WHAT IS NEEDED: Return the data below unaltered, but strip out the pictures.

(DATA FOR THIS TASK begins)

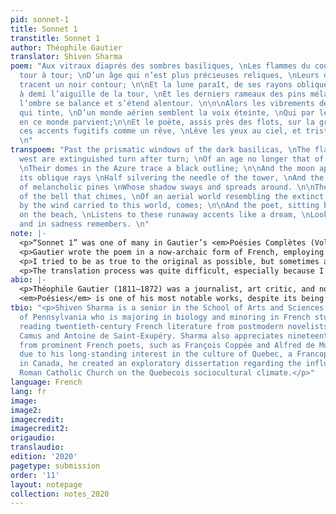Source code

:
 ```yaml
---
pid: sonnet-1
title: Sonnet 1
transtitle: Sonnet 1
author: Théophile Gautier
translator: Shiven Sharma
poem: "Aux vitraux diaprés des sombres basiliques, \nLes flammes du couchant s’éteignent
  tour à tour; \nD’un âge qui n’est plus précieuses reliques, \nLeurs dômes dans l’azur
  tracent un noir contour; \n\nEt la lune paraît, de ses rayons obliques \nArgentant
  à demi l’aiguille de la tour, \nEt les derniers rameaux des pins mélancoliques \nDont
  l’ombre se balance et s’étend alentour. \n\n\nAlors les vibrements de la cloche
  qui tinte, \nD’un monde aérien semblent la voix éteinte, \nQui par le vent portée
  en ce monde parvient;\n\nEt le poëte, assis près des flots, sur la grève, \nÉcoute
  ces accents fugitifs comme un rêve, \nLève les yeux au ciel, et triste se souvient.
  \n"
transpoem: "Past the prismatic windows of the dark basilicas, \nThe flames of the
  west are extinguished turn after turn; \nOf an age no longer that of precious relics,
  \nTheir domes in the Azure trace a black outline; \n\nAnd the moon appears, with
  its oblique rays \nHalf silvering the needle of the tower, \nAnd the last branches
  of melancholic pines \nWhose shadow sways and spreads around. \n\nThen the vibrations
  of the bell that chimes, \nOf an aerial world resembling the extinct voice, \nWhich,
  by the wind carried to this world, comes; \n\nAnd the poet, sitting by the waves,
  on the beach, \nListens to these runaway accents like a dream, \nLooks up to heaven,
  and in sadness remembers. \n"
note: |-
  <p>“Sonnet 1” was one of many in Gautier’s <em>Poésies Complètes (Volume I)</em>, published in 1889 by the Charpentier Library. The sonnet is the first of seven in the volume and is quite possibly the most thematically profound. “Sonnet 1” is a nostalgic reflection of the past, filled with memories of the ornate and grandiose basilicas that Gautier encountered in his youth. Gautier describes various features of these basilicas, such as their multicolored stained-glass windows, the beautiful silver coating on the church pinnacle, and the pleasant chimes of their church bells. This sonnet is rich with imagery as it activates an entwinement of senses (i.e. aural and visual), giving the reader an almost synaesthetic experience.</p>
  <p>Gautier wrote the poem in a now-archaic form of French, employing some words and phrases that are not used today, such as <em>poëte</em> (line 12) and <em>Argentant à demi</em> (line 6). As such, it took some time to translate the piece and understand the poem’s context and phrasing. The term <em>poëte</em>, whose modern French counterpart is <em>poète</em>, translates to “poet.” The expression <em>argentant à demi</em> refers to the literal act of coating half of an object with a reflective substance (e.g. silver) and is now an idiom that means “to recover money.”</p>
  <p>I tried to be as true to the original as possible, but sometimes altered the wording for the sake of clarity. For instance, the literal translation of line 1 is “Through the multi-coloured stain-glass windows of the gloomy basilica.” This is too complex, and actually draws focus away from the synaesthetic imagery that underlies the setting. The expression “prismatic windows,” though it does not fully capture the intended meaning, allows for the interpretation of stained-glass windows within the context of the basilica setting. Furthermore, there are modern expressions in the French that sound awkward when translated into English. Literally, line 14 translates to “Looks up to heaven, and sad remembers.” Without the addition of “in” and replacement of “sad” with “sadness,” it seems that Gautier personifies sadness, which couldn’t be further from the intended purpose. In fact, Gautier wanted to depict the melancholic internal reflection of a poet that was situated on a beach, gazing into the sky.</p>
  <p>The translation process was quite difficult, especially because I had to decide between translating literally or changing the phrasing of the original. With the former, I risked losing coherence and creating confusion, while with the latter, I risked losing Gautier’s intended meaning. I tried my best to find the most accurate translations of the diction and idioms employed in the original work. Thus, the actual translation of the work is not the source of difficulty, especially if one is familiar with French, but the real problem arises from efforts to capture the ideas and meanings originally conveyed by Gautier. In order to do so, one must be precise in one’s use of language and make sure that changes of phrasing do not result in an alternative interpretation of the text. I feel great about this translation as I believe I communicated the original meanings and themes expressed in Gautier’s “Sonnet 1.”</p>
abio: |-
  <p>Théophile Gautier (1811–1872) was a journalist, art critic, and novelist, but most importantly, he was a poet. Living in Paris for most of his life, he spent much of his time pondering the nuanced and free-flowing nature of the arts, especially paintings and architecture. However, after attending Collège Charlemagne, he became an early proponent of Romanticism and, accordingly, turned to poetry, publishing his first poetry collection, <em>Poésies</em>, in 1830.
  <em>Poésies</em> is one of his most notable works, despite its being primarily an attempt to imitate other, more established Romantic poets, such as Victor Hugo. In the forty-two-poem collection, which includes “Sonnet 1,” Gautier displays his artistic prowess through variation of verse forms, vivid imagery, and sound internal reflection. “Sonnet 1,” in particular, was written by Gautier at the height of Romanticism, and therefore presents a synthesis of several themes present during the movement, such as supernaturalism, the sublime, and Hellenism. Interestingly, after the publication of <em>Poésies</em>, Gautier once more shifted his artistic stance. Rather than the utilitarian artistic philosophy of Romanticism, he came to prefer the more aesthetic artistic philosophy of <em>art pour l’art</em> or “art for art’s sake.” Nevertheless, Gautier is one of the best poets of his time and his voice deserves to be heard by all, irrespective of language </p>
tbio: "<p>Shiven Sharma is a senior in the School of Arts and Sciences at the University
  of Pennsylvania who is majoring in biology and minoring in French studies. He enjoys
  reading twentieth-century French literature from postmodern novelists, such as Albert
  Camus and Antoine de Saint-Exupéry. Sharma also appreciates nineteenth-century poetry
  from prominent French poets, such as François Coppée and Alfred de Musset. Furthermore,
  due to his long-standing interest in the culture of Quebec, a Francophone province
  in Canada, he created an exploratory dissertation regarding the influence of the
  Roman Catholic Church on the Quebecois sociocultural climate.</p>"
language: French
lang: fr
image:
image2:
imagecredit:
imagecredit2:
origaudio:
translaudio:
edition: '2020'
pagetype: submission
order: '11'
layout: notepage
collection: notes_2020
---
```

(DATA FOR THIS TASK ends)

TASK ANSWER:
Source code

:
 ```yaml
---
pid: sonnet-1
title: Sonnet 1
transtitle: Sonnet 1
author: Théophile Gautier
translator: Shiven Sharma
poem: "Aux vitraux diaprés des sombres basiliques, \nLes flammes du couchant s’éteignent
  tour à tour; \nD’un âge qui n’est plus précieuses reliques, \nLeurs dômes dans l’azur
  tracent un noir contour; \n\nEt la lune paraît, de ses rayons obliques \nArgentant
  à demi l’aiguille de la tour, \nEt les derniers rameaux des pins mélancoliques \nDont
  l’ombre se balance et s’étend alentour. \n\n\nAlors les vibrements de la cloche
  qui tinte, \nD’un monde aérien semblent la voix éteinte, \nQui par le vent portée
  en ce monde parvient;\n\nEt le poëte, assis près des flots, sur la grève, \nÉcoute
  ces accents fugitifs comme un rêve, \nLève les yeux au ciel, et triste se souvient.
  \n"
transpoem: "Past the prismatic windows of the dark basilicas, \nThe flames of the
  west are extinguished turn after turn; \nOf an age no longer that of precious relics,
  \nTheir domes in the Azure trace a black outline; \n\nAnd the moon appears, with
  its oblique rays \nHalf silvering the needle of the tower, \nAnd the last branches
  of melancholic pines \nWhose shadow sways and spreads around. \n\nThen the vibrations
  of the bell that chimes, \nOf an aerial world resembling the extinct voice, \nWhich,
  by the wind carried to this world, comes; \n\nAnd the poet, sitting by the waves,
  on the beach, \nListens to these runaway accents like a dream, \nLooks up to heaven,
  and in sadness remembers. \n"
note: |-
  <p>“Sonnet 1” was one of many in Gautier’s <em>Poésies Complètes (Volume I)</em>, published in 1889 by the Charpentier Library. The sonnet is the first of seven in the volume and is quite possibly the most thematically profound. “Sonnet 1” is a nostalgic reflection of the past, filled with memories of the ornate and grandiose basilicas that Gautier encountered in his youth. Gautier describes various features of these basilicas, such as their multicolored stained-glass windows, the beautiful silver coating on the church pinnacle, and the pleasant chimes of their church bells. This sonnet is rich with imagery as it activates an entwinement of senses (i.e. aural and visual), giving the reader an almost synaesthetic experience.</p>
  <p>Gautier wrote the poem in a now-archaic form of French, employing some words and phrases that are not used today, such as <em>poëte</em> (line 12) and <em>Argentant à demi</em> (line 6). As such, it took some time to translate the piece and understand the poem’s context and phrasing. The term <em>poëte</em>, whose modern French counterpart is <em>poète</em>, translates to “poet.” The expression <em>argentant à demi</em> refers to the literal act of coating half of an object with a reflective substance (e.g. silver) and is now an idiom that means “to recover money.”</p>
  <p>I tried to be as true to the original as possible, but sometimes altered the wording for the sake of clarity. For instance, the literal translation of line 1 is “Through the multi-coloured stain-glass windows of the gloomy basilica.” This is too complex, and actually draws focus away from the synaesthetic imagery that underlies the setting. The expression “prismatic windows,” though it does not fully capture the intended meaning, allows for the interpretation of stained-glass windows within the context of the basilica setting. Furthermore, there are modern expressions in the French that sound awkward when translated into English. Literally, line 14 translates to “Looks up to heaven, and sad remembers.” Without the addition of “in” and replacement of “sad” with “sadness,” it seems that Gautier personifies sadness, which couldn’t be further from the intended purpose. In fact, Gautier wanted to depict the melancholic internal reflection of a poet that was situated on a beach, gazing into the sky.</p>
  <p>The translation process was quite difficult, especially because I had to decide between translating literally or changing the phrasing of the original. With the former, I risked losing coherence and creating confusion, while with the latter, I risked losing Gautier’s intended meaning. I tried my best to find the most accurate translations of the diction and idioms employed in the original work. Thus, the actual translation of the work is not the source of difficulty, especially if one is familiar with French, but the real problem arises from efforts to capture the ideas and meanings originally conveyed by Gautier. In order to do so, one must be precise in one’s use of language and make sure that changes of phrasing do not result in an alternative interpretation of the text. I feel great about this translation as I believe I communicated the original meanings and themes expressed in Gautier’s “Sonnet 1.”</p>
abio: |-
  <p>Théophile Gautier (1811–1872) was a journalist, art critic, and novelist, but most importantly, he was a poet. Living in Paris for most of his life, he spent much of his time pondering the nuanced and free-flowing nature of the arts, especially paintings and architecture. However, after attending Collège Charlemagne, he became an early proponent of Romanticism and, accordingly, turned to poetry, publishing his first poetry collection, <em>Poésies</em>, in 1830.
  <em>Poésies</em> is one of his most notable works, despite its being primarily an attempt to imitate other, more established Romantic poets, such as Victor Hugo. In the forty-two-poem collection, which includes “Sonnet 1,” Gautier displays his artistic prowess through variation of verse forms, vivid imagery, and sound internal reflection. “Sonnet 1,” in particular, was written by Gautier at the height of Romanticism, and therefore presents a synthesis of several themes present during the movement, such as supernaturalism, the sublime, and Hellenism. Interestingly, after the publication of <em>Poésies</em>, Gautier once more shifted his artistic stance. Rather than the utilitarian artistic philosophy of Romanticism, he came to prefer the more aesthetic artistic philosophy of <em>art pour l’art</em> or “art for art’s sake.” Nevertheless, Gautier is one of the best poets of his time and his voice deserves to be heard by all, irrespective of language </p>
tbio: "<p>Shiven Sharma is a senior in the School of Arts and Sciences at the University
  of Pennsylvania who is majoring in biology and minoring in French studies. He enjoys
  reading twentieth-century French literature from postmodern novelists, such as Albert
  Camus and Antoine de Saint-Exupéry. Sharma also appreciates nineteenth-century poetry
  from prominent French poets, such as François Coppée and Alfred de Musset. Furthermore,
  due to his long-standing interest in the culture of Quebec, a Francophone province
  in Canada, he created an exploratory dissertation regarding the influence of the
  Roman Catholic Church on the Quebecois sociocultural climate.</p>"
language: French
lang: fr
image:
image2:
imagecredit:
imagecredit2:
origaudio:
translaudio:
edition: '2020'
pagetype: submission
order: '11'
layout: notepage
collection: notes_2020
---
```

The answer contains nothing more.